Winnie started, and eyed her curiously.
"You mean Harrington Chase? He says his hair grew out that way after an attack of yellow fever."
Willa pursed her lips.
"It is only a bullet which leaves a scalded furrow like that, as clean and clear as a line drawn on paper. Who is he, anyway?"
"Funny you should have asked that. He's one of the biggest oil-operators on the Exchange; owns a lot of leases somewhere in Mexico. His partner is down there now, Starr Wiley.
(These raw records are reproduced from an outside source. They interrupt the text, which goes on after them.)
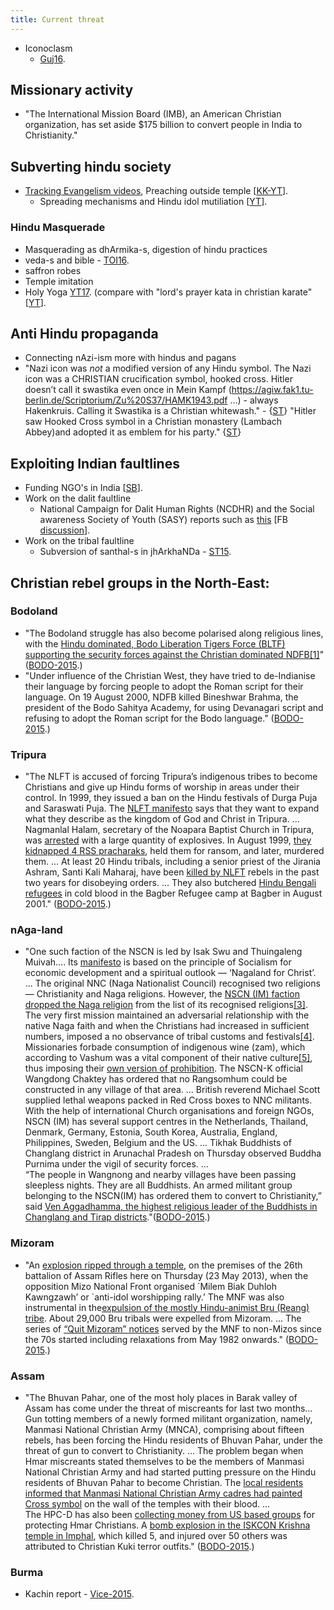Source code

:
 ```yaml
---
title: Current threat
---
```


- Iconoclasm
    - [Guj16](http://deshgujarat.com/2016/05/13/hindu-murtis-vandalized-in-tribal-dang-district-police-complaint-filed/).

## Missionary activity
- "The International Mission Board (IMB), an American Christian organization, has set aside $175 billion to convert people in India to Christianity."

## Subverting hindu society
- [Tracking Evangelism videos](https://www.youtube.com/channel/UCfsFDP3OV-AZYx-_8k8Xnjw), Preaching outside temple \[[KK-YT](https://www.youtube.com/watch?v=vf9uTL8jEV0&feature=share)\].
    - Spreading mechanisms and Hindu idol mutiliation \[[YT](https://www.youtube.com/watch?v=Dts8rf3Aepk&feature=youtu.be)\].

### Hindu Masquerade
- Masquerading as dhArmika-s, digestion of hindu practices
- veda-s and bible - [TOI16](http://timesofindia.indiatimes.com/india/Desi-Bible-to-have-verses-from-Vedas-Upanishads/articleshow/3330936.cms?utm_source=toimobile&utm_medium=Twitter&utm_campaign=referral&from=mdr).
- saffron robes
- Temple imitation
- Holy Yoga [YT17](https://www.youtube.com/watch?v=VFJFvcNogFU&feature=youtu.be). (compare with "lord's prayer kata in christian karate" \[[YT](https://www.youtube.com/watch?v=f4pMONKVSe8)\].


## Anti Hindu propaganda
- Connecting nAzi-ism more with hindus and pagans
- "Nazi icon was *not* a modified version of any Hindu symbol. The Nazi icon was a CHRISTIAN crucification symbol, hooked cross. Hitler doesn’t call it swastika even once in Mein Kampf (https://agiw.fak1.tu-berlin.de/Scriptorium/Zu%20S37/HAMK1943.pdf …) - always Hakenkruis. Calling it Swastika is a Christian whitewash." - {[ST](https://twitter.com/bhAratenduH/status/1013027841691279360)} "Hitler saw Hooked Cross symbol in a Christian monastery (Lambach Abbey)and adopted it as emblem for his party." {[ST](https://twitter.com/TrueIndology/status/1015663967451078657)}

 
## Exploiting Indian faultlines
- Funding NGO's in India \[[SB](http://sighbaboo.blogspot.in/2014/10/nature-of-fcra-ngos-their-international.html)\].
- Work on the dalit faultline
    - National Campaign for Dalit Human Rights (NCDHR) and the Social awareness Society of Youth (SASY) reports such as [this](http://www.catchnews.com/social-sector/chennai-s-darkest-moment-yet-dalits-in-flood-hit-cuddalore-denied-drinking-water-shelter-1449558126.html) \[FB [discussion](https://www.facebook.com/nidhin.olikara/posts/10207304245297751?comment_id=10207310645257746&ref=notif&notif_t=comment_mention)\].
- Work on the tribal faultline
    - Subversion of santhal-s in jhArkhaNDa - [ST15](https://storify.com/maidros78/decline-of-indics-in-jharkhand-old-santhal-paragan).

## Christian rebel groups in the North-East:
### Bodoland
- "The Bodoland struggle has also become polarised along religious lines, with the [Hindu dominated, Bodo Liberation Tigers Force (BLTF) supporting the security forces against the Christian dominated NDFB](http://books.google.ca/books?id=ApzUuLiO0jYC&pg=PA268&redir_esc=y#v=onepage&q&f=false)[\[1\]](http://blogs.swarajyamag.com/2015/01/07/terror-in-the-name-of-christ-in-northeast/#_edn1)" ([BODO-2015](http://blogs.swarajyamag.com/2015/01/07/terror-in-the-name-of-christ-in-northeast/).)
- "Under influence of the Christian West, they have tried to de-Indianise their language by forcing people to adopt the Roman script for their language. On 19 August 2000, NDFB killed Bineshwar Brahma, the president of the Bodo Sahitya Academy, for using Devanagari script and refusing to adopt the Roman script for the Bodo language." ([BODO-2015](http://blogs.swarajyamag.com/2015/01/07/terror-in-the-name-of-christ-in-northeast/).)

### Tripura
- "The NLFT is accused of forcing Tripura’s indigenous tribes to become Christians and give up Hindu forms of worship in areas under their control. In 1999, they issued a ban on the Hindu festivals of Durga Puja and Saraswati Puja. The [NLFT manifesto](http://news.bbc.co.uk/2/hi/world/south_asia/717775.stm) says that they want to expand what they describe as the kingdom of God and Christ in Tripura. ... Nagmanlal Halam, secretary of the Noapara Baptist Church in Tripura, was [arrested](http://news.bbc.co.uk/2/hi/world/south_asia/717775.stm) with a large quantity of explosives. In August 1999, [they kidnapped 4 RSS pracharaks](http://timesofindia.indiatimes.com/india/Abducted-RSS-men-killed-in-Tripura/articleshow/472452524.cms), held them for ransom, and later, murdered them. ... At least 20 Hindu tribals, including a senior priest of the Jirania Ashram, Santi Kali Maharaj, have been [killed by NLFT](http://www.rediff.com/news/2001/aug/02trip.htm) rebels in the past two years for disobeying orders. ... They also butchered [Hindu Bengali refugees](http://www.telegraphindia.com/1000522/the_east.htm) in cold blood in the Bagber Refugee camp at Bagber in August 2001." ([BODO-2015](http://blogs.swarajyamag.com/2015/01/07/terror-in-the-name-of-christ-in-northeast/).)

### nAga-land
- "One such faction of the NSCN is led by Isak Swu and Thuingaleng Muivah.... Its [manifesto](http://www.satp.org/satporgtp/countries/india/states/nagaland/terrorist_outfits/nscn_im.htm) is based on the principle of Socialism for economic development and a spiritual outlook — ‘Nagaland for Christ’. ...  The original NNC (Naga Nationalist Council) recognised two religions — Christianity and Naga religions. However, the [NSCN (IM) faction dropped the Naga religion](https://books.google.ca/books?id=_8ylAgAAQBAJ&pg=PT57&lpg=PT57&dq=nscn+christian&source=bl&ots=XeDscfObEC&sig=3igrfcVP0qldgichZWPj_7iwvbM&hl=en&sa=X&ei=ehCfVN-FLdKTyATQ3IGoAw&sqi=2&ved=0CCkQ6AEwAg#v=onepage&q=nscn%20christian&f=false) from the list of its recognised religions[\[3\]](http://blogs.swarajyamag.com/2015/01/07/terror-in-the-name-of-christ-in-northeast/#_edn3). The very first mission maintained an adversarial relationship with the native Naga faith and when the Christians had increased in sufficient numbers, imposed a no observance of tribal customs and festivals[\[4\]](http://blogs.swarajyamag.com/2015/01/07/terror-in-the-name-of-christ-in-northeast/#_edn4). Missionaries forbade consumption of indigenous wine (zam), which according to Vashum was a vital component of their native culture[\[5\]](http://blogs.swarajyamag.com/2015/01/07/terror-in-the-name-of-christ-in-northeast/#_edn5), thus imposing their [own version of prohibition](https://books.google.ca/books?id=_8ylAgAAQBAJ&pg=PT57&lpg=PT57&dq=nscn+christian&source=bl&ots=XeDscfObEC&sig=3igrfcVP0qldgichZWPj_7iwvbM&hl=en&sa=X&ei=ehCfVN-FLdKTyATQ3IGoAw&sqi=2&ved=0CCkQ6AEwAg#v=onepage&q=nscn%20christian&f=false). The NSCN-K official Wangdong Chaktey has ordered that no Rangsomhum could be constructed in any village of that area. ... British reverend Michael Scott supplied lethal weapons packed in Red Cross boxes to NNC militants. With the help of international Church organisations and foreign NGOs, NSCN (IM) has several support centres in the Netherlands, Thailand, Denmark, Germany, Estonia, South Korea, Australia, England, Philippines, Sweden, Belgium and the US. ... Tikhak Buddhists of Changlang district in Arunachal Pradesh on Thursday observed Buddha Purnima under the vigil of security forces. ...  
    “The people in Wangnong and nearby villages have been passing sleepless nights. They are all Buddhists. An armed militant group belonging to the NSCN(IM) has ordered them to convert to Christianity,” said [Ven Aggadhamma, the highest religious leader of the Buddhists in Changlang and Tirap districts](http://archive.indianexpress.com/news/buddhists-allege-nscnim-threat/624612/)."([BODO-2015](http://blogs.swarajyamag.com/2015/01/07/terror-in-the-name-of-christ-in-northeast/).)

### Mizoram
- "An [explosion ripped through a temple](http://www.thehindu.com/todays-paper/explosion-in-mizoram-temple/article4744678.ece), on the premises of the 26th battalion of Assam Rifles here on Thursday (23 May 2013), when the opposition Mizo National Front organised \`Milem Biak Duhloh Kawngzawh’ or \`anti-idol worshipping rally.’ The MNF was also instrumental in the[expulsion of the mostly Hindu-animist Bru (Reang) tribe](http://www.achrweb.org/reports/india/AR08/mizoram.html). About 29,000 Bru tribals were expelled from Mizoram. ... The series of [“Quit Mizoram” notices](http://www.epw.in/reports-states/quit-mizoram-notices.html) served by the MNF to non-Mizos since the 70s started including relaxations from May 1982 onwards." ([BODO-2015](http://blogs.swarajyamag.com/2015/01/07/terror-in-the-name-of-christ-in-northeast/).)

### Assam
- "The Bhuvan Pahar, one of the most holy places in Barak valley of Assam has come under the threat of miscreants for last two months… Gun totting members of a newly formed militant organization, namely, Manmasi National Christian Army (MNCA), comprising about fifteen rebels, has been forcing the Hindu residents of Bhuvan Pahar, under the threat of gun to convert to Christianity. ...  The problem began when Hmar miscreants stated themselves to be the members of Manmasi National Christian Army and had started putting pressure on the Hindu residents of Bhuvan Pahar to become Christian. The [local residents informed that Manmasi National Christian Army cadres had painted Cross symbol](http://www.assamtimes.org/node/2986) on the wall of the temples with their blood. ...  
    The HPC-D has also been [collecting money from US based groups](http://www.satp.org/satporgtp/countries/india/states/mizoram/terrorist_outfits/HPC_D.htm) for protecting Hmar Christians. A [bomb explosion in the ISKCON Krishna temple in Imphal](http://www.dnaindia.com/india/report-5-dead-50-injured-in-bomb-blast-in-iskcon-temple-in-imphal-1047601), which killed 5, and injured over 50 others was attributed to Christian Kuki terror outfits." ([BODO-2015](http://blogs.swarajyamag.com/2015/01/07/terror-in-the-name-of-christ-in-northeast/).)

### Burma
- Kachin report - [Vice-2015](https://news.vice.com/article/we-met-the-secretive-american-leader-of-the-free-burma-rangers).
I don't suppose you ever ran across him."
"Yes, I think I have." Willa's tone was quite colorless. "At any rate, I've heard of him.--Oh, there's your father!"
As it happened, the senior Mr. North had been just behind her when she greeted his son and the latter's opening remarks had given him food for lively conjecture. Dexterously, considering his bulk, he had insinuated himself into and through a screening group of people and rejoined his hostess near the door. Where and when could that boy of his have encountered Willa Murdaugh?
The man with the scarred forehead took her in to dinner and Willa listened politely to his rather heavy pleasantries, studying him the while through narrowed eyes. Of a type foreign to the frequenters of the Blue Chip, he had not crossed her path in Limasito, but his previous activities there were an open book to her. She knew that his methods in acquiring more than one lease had been unscrupulous and his reputation none too good, yet the man interested her.
"Your cousin tells me that you've been in Mexico yourself." He turned his small eyes, sleepily bright, upon her. "Says you've picked up an uncommon lot of knowledge about the petroleum industries."
"I've heard them discussed, that is all," Willa deprecated. "Naturally, they're the main subject down there, after government upheavals, of course. It would be a good thing if the States took the oil lands under protection, wouldn't it?"
He laughed shortly.
"Good for us. It will come in time, too. A few more outrages----"
"Yes." Willa interposed softly. "Even the less important disturbers, like El Negrito for instance, have their uses."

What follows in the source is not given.